→ **YOUR INSTRUCTIONS**
If a line in the entries below contains "json", copy it.

•••

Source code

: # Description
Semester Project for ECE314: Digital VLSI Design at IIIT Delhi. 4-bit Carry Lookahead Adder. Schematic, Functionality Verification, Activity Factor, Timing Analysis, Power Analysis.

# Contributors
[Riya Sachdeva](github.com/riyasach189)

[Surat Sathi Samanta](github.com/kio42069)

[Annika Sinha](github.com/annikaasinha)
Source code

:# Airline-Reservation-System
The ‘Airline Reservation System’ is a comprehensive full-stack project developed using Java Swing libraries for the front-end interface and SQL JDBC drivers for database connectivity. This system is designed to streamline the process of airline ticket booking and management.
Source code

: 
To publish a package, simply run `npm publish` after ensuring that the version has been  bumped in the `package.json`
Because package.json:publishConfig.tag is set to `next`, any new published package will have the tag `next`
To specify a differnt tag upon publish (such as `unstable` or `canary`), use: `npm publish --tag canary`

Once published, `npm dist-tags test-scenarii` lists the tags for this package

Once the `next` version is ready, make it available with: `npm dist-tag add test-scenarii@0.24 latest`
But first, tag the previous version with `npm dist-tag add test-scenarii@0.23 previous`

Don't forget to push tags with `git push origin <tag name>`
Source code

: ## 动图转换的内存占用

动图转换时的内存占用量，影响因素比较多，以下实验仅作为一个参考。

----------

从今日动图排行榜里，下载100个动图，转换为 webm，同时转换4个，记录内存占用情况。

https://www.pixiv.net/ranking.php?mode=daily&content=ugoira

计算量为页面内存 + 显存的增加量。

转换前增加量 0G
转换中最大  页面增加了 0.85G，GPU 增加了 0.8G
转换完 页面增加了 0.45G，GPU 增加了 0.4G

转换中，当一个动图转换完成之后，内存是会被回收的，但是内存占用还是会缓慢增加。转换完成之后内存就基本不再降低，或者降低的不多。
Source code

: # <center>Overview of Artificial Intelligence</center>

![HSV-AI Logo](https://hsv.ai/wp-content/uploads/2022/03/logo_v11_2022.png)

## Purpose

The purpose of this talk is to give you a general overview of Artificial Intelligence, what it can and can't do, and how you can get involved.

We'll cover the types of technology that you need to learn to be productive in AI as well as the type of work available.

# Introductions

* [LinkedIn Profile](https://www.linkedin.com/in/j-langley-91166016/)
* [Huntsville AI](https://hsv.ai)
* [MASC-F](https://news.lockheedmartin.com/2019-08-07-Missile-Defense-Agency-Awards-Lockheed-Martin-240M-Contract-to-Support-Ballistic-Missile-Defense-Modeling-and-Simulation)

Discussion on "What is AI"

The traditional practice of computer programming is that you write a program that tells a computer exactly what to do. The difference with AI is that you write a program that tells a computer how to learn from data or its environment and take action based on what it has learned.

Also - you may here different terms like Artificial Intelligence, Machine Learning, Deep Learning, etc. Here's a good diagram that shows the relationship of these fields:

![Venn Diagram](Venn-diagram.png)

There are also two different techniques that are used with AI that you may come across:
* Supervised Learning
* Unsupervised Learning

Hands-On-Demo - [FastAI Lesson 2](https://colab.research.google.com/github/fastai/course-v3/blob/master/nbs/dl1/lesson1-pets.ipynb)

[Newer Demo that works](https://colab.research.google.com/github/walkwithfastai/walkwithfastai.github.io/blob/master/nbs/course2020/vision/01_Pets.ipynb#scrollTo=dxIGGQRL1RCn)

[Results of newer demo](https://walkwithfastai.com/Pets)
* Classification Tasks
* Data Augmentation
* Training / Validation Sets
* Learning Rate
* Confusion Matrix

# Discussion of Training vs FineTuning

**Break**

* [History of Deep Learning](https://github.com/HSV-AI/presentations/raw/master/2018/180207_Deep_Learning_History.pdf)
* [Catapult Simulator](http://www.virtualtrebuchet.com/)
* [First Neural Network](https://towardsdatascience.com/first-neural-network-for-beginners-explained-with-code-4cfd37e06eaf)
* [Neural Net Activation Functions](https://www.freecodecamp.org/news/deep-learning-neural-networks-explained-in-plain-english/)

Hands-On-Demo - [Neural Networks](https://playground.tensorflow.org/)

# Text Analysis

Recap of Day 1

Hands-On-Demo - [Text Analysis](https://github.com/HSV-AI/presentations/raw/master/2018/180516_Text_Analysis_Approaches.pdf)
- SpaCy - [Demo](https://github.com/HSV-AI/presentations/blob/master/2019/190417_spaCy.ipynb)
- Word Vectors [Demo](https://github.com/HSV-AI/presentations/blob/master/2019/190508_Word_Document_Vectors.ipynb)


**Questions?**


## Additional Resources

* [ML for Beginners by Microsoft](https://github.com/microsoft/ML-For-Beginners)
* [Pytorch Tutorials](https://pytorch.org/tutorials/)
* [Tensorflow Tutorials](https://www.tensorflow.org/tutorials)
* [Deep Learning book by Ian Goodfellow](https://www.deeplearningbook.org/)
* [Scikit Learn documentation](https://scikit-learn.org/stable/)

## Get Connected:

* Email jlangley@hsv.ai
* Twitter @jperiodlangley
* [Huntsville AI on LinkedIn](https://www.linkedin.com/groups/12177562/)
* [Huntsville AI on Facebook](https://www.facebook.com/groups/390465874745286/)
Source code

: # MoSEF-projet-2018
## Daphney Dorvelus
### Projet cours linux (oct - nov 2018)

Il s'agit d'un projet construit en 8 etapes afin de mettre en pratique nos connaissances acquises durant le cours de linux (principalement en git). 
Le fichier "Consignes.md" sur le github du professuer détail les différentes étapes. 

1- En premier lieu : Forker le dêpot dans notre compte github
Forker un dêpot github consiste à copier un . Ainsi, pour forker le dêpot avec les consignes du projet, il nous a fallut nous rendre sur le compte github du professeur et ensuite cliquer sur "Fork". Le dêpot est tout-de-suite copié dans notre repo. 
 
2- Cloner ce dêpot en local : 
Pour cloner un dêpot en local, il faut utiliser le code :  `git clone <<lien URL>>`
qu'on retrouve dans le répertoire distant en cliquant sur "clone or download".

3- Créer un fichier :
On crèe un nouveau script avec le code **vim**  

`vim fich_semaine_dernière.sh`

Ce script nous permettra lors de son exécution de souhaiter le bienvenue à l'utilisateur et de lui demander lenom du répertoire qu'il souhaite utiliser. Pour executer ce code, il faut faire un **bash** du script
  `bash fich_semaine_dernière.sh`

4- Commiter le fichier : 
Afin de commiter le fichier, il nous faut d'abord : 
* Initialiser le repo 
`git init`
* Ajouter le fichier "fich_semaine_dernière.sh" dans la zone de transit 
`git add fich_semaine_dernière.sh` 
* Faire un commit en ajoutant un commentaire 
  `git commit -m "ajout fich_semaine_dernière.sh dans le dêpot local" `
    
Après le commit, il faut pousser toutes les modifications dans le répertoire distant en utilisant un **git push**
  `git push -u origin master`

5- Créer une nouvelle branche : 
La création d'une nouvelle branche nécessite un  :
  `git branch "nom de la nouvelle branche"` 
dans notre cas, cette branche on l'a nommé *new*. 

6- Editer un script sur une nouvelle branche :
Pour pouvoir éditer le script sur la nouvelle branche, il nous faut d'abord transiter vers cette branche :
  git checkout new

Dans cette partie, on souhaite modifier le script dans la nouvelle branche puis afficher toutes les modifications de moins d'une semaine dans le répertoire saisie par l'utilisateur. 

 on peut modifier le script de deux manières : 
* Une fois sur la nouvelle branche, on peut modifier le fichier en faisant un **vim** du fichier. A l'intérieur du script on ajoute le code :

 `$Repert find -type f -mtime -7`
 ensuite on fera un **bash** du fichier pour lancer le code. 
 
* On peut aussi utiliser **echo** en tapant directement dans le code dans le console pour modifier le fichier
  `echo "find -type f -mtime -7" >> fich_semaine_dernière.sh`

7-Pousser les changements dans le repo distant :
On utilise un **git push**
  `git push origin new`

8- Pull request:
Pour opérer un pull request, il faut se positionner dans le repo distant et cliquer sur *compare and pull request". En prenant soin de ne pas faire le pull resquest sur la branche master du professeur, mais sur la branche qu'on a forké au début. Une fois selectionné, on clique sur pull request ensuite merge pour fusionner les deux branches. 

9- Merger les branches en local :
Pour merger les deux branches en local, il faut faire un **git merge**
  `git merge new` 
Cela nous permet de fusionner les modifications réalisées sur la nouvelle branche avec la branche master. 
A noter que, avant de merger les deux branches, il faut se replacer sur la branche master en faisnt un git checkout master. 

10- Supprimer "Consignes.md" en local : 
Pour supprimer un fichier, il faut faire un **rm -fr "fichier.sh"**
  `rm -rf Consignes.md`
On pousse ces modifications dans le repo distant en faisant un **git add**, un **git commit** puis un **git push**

•••

→ **EXERCISE SOLUTION**
To publish a package, simply run `npm publish` after ensuring that the version has been  bumped in the `package.json`
Because package.json:publishConfig.tag is set to `next`, any new published package will have the tag `next`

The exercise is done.